I was delighted when LEGO finally announced a set with the Flash in it. It was a dream come true for fans who’ve always wanted to assemble DC’s complete Justice League roster and I instantly earmarked the set for purchase as soon as it was available. Does it live up to the hype or is it merely a minifigure gated by a $50 set?
Name: Batman: The Riddler Chase
Set Number: 76012
Price: AU$49.99 (LEGO.com link)
Exclusive to: N/A
Theme: DC Superheroes
Year of Release: 2014
For a set containing a minifigure fans have been desiring for years, you can bet your last Bat-dollar that the minifigs are the standout feature of the set. Although you will most likely pick this set up for Flash, his two companions, The Riddler and Batman actually hold their own surprisingly well, considering the astronomical hype for Flash. That and the vehicles are pretty decent in their own right.

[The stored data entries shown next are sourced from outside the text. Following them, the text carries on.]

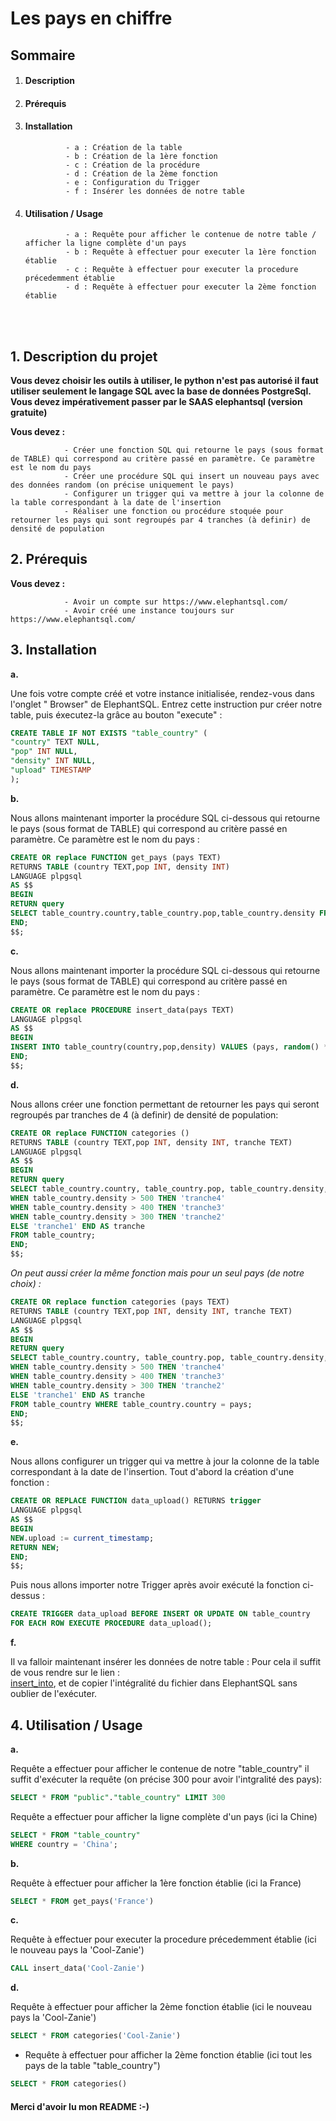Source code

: 


 
# Les pays en chiffre<br/>


## Sommaire

1. #### Description
2. #### Prérequis
3. #### Installation

                - a : Création de la table
                - b : Création de la 1ère fonction
                - c : Création de la procédure 
                - d : Création de la 2ème fonction
                - e : Configuration du Trigger
                - f : Insérer les données de notre table


4. #### Utilisation / Usage

                - a : Requête pour afficher le contenue de notre table / afficher la ligne complète d'un pays
                - b : Requête à effectuer pour executer la 1ère fonction établie 
                - c : Requête à effectuer pour executer la procedure précedemment établie
                - d : Requête à effectuer pour executer la 2ème fonction établie
<br/><br/>

**1. Description du projet**
-----------------------------------------------------------------------------------------------------------------------------

**Vous devez choisir les outils à utiliser, le python n'est pas autorisé il faut utiliser seulement le langage SQL avec la base de données PostgreSql. Vous devez impérativement passer par le SAAS elephantsql (version gratuite)**

**Vous devez :**

                - Créer une fonction SQL qui retourne le pays (sous format de TABLE) qui correspond au critère passé en paramètre. Ce paramètre est le nom du pays
                - Créer une procédure SQL qui insert un nouveau pays avec des données random (on précise uniquement le pays)
                - Configurer un trigger qui va mettre à jour la colonne de la table correspondant à la date de l'insertion
                - Réaliser une fonction ou procédure stoquée pour retourner les pays qui sont regroupés par 4 tranches (à definir) de densité de population



**2. Prérequis**
-----------------------------------------------------------------------------------------------------------------------------

**Vous devez :**

                - Avoir un compte sur https://www.elephantsql.com/ 
                - Avoir créé une instance toujours sur https://www.elephantsql.com/
                


**3. Installation**
-----------------------------------------------------------------------------------------------------------------------------

__a.__  
    
Une fois votre compte créé et votre instance initialisée, rendez-vous dans l'onglet " Browser" de ElephantSQL.
Entrez cette instruction pur créer notre table, puis éxecutez-la grâce au bouton "execute" : 

```SQL
CREATE TABLE IF NOT EXISTS "table_country" (
"country" TEXT NULL,
"pop" INT NULL,
"density" INT NULL,
"upload" TIMESTAMP
);
```

__b.__ 

Nous allons maintenant importer la procédure SQL ci-dessous qui retourne le pays (sous format de TABLE) 
qui correspond au critère passé en paramètre. Ce paramètre est le nom du pays : 

```SQL
CREATE OR replace FUNCTION get_pays (pays TEXT) 
RETURNS TABLE (country TEXT,pop INT, density INT)
LANGUAGE plpgsql
AS $$
BEGIN
RETURN query 
SELECT table_country.country,table_country.pop,table_country.density FROM table_country WHERE table_country.country = pays;
END;
$$;
```  

__c.__

Nous allons maintenant importer la procédure SQL ci-dessous qui retourne le pays (sous format de TABLE) 
qui correspond au critère passé en paramètre. Ce paramètre est le nom du pays :

```SQL
CREATE OR replace PROCEDURE insert_data(pays TEXT)
LANGUAGE plpgsql
AS $$
BEGIN
INSERT INTO table_country(country,pop,density) VALUES (pays, random() * 10000, random() * 10000);
END;
$$;
```


__d.__

Nous allons créer une fonction permettant de retourner les pays qui seront regroupés par tranches de 4 (à definir)
de densité de population:

```SQL
CREATE OR replace FUNCTION categories () 
RETURNS TABLE (country TEXT,pop INT, density INT, tranche TEXT)
LANGUAGE plpgsql
AS $$
BEGIN
RETURN query 
SELECT table_country.country, table_country.pop, table_country.density, CASE
WHEN table_country.density > 500 THEN 'tranche4'
WHEN table_country.density > 400 THEN 'tranche3'
WHEN table_country.density > 300 THEN 'tranche2'
ELSE 'tranche1' END AS tranche
FROM table_country;
END;
$$;
```
*On peut aussi créer la même fonction mais pour un seul pays (de notre choix) :*

```SQL
CREATE OR replace function categories (pays TEXT) 
RETURNS TABLE (country TEXT,pop INT, density INT, tranche TEXT)
LANGUAGE plpgsql
AS $$
BEGIN
RETURN query 
SELECT table_country.country, table_country.pop, table_country.density, CASE
WHEN table_country.density > 500 THEN 'tranche4'
WHEN table_country.density > 400 THEN 'tranche3'
WHEN table_country.density > 300 THEN 'tranche2'
ELSE 'tranche1' END AS tranche
FROM table_country WHERE table_country.country = pays;
END;
$$;
```
__e.__

Nous allons configurer un trigger qui va mettre à jour la colonne de la table correspondant à la 
date de l'insertion.
Tout d'abord la création d'une fonction :

```SQL
CREATE OR REPLACE FUNCTION data_upload() RETURNS trigger
LANGUAGE plpgsql
AS $$
BEGIN
NEW.upload := current_timestamp;
RETURN NEW;
END;
$$;
```
Puis nous allons importer notre Trigger après avoir exécuté la fonction ci-dessus :

```SQL
CREATE TRIGGER data_upload BEFORE INSERT OR UPDATE ON table_country      
FOR EACH ROW EXECUTE PROCEDURE data_upload();
```

__f.__

Il va falloir maintenant insérer les données de notre table :
Pour cela il suffit de vous rendre sur le lien : <br/>
[insert_into](https://github.com/TOMCASS/P3_pays/blob/master/creation_table/insert_into.sql), et de copier l'intégralité du fichier dans ElephantSQL sans oublier de l'exécuter.



**4. Utilisation / Usage** 
-----------------------------------------------------------------------------------------------------------------------------

__a.__

Requête a effectuer pour afficher le contenue de notre "table_country" il suffit d'exécuter la requête (on précise 300 pour avoir l'intgralité des pays):

```SQL
SELECT * FROM "public"."table_country" LIMIT 300
```

Requête a effectuer pour afficher la ligne complète d'un pays (ici la Chine)

```SQL
SELECT * FROM "table_country"
WHERE country = 'China';
```

__b.__

Requête à effectuer pour afficher la 1ère fonction établie (ici la France)

```SQL
SELECT * FROM get_pays('France')
```

__c.__

Requête à effectuer pour executer la procedure précedemment établie (ici le nouveau pays la 'Cool-Zanie')

```SQL
CALL insert_data('Cool-Zanie')
```

__d.__

Requête à effectuer pour afficher la 2ème fonction établie (ici le nouveau pays la 'Cool-Zanie')

```SQL
SELECT * FROM categories('Cool-Zanie')
```

* Requête à effectuer pour afficher la 2ème fonction établie (ici tout les pays de la table "table_country")

```SQL
SELECT * FROM categories()
```

#### Merci d'avoir lu mon README :-)




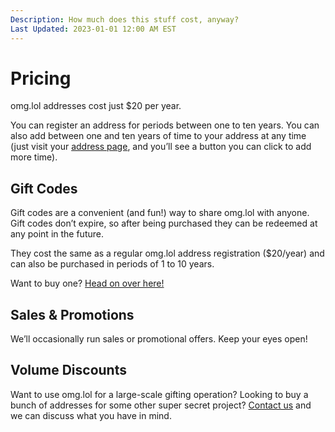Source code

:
 ```yaml
---
Description: How much does this stuff cost, anyway?  
Last Updated: 2023-01-01 12:00 AM EST
---
```


# Pricing

omg.lol addresses cost just $20 per year.

You can register an address for periods between one to ten years. You can also add between one and ten years of time to your address at any time (just visit your [address page](https://home.omg.lol/addresses), and you’ll see a button you can click to add more time).

## Gift Codes

Gift codes are a convenient (and fun!) way to share omg.lol with anyone. Gift codes don’t expire, so after being purchased they can be redeemed at any point in the future.

They cost the same as a regular omg.lol address registration ($20/year) and can also be purchased in periods of 1 to 10 years.

Want to buy one? <a href="https://home.omg.lol/gift">Head on over here!</a>

## Sales & Promotions

We’ll occasionally run sales or promotional offers. Keep your eyes open!

## Volume Discounts

Want to use omg.lol for a large-scale gifting operation? Looking to buy a bunch of addresses for some other super secret project? [Contact us](/info/contact) and we can discuss what you have in mind.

First off the bat (heh) is the Scarlet Speedster himself. I may be wrong but there seems to be no indication that he’s the Wally West or Barry Allen Flash which isn’t detrimental since you can’t mistake the Flash for anyone else. His signature red garb is present, punctuated by a striking yellow lightning bolt-inspired belt and the Flash’s insignia stamped on his chest.
His costume is unified by his mask, sporting the trademark lightning bolts at his ears. The Flash’s mask is exquisitely designed, moulded and painted and is quite possibly one of the best pieces of minifigure headgear I’ve held in my hands.
As with most action-orientated minifigures, Flash has a dual-sided head, with one side displaying a relaxed smile and the opposing side has a more determined, teeth-gritting expression. Both faces are painted on a solid red minifig head, which unfortunately causes his face to have a slight pinkish tinge; a minor flaw in what is a great minifigure.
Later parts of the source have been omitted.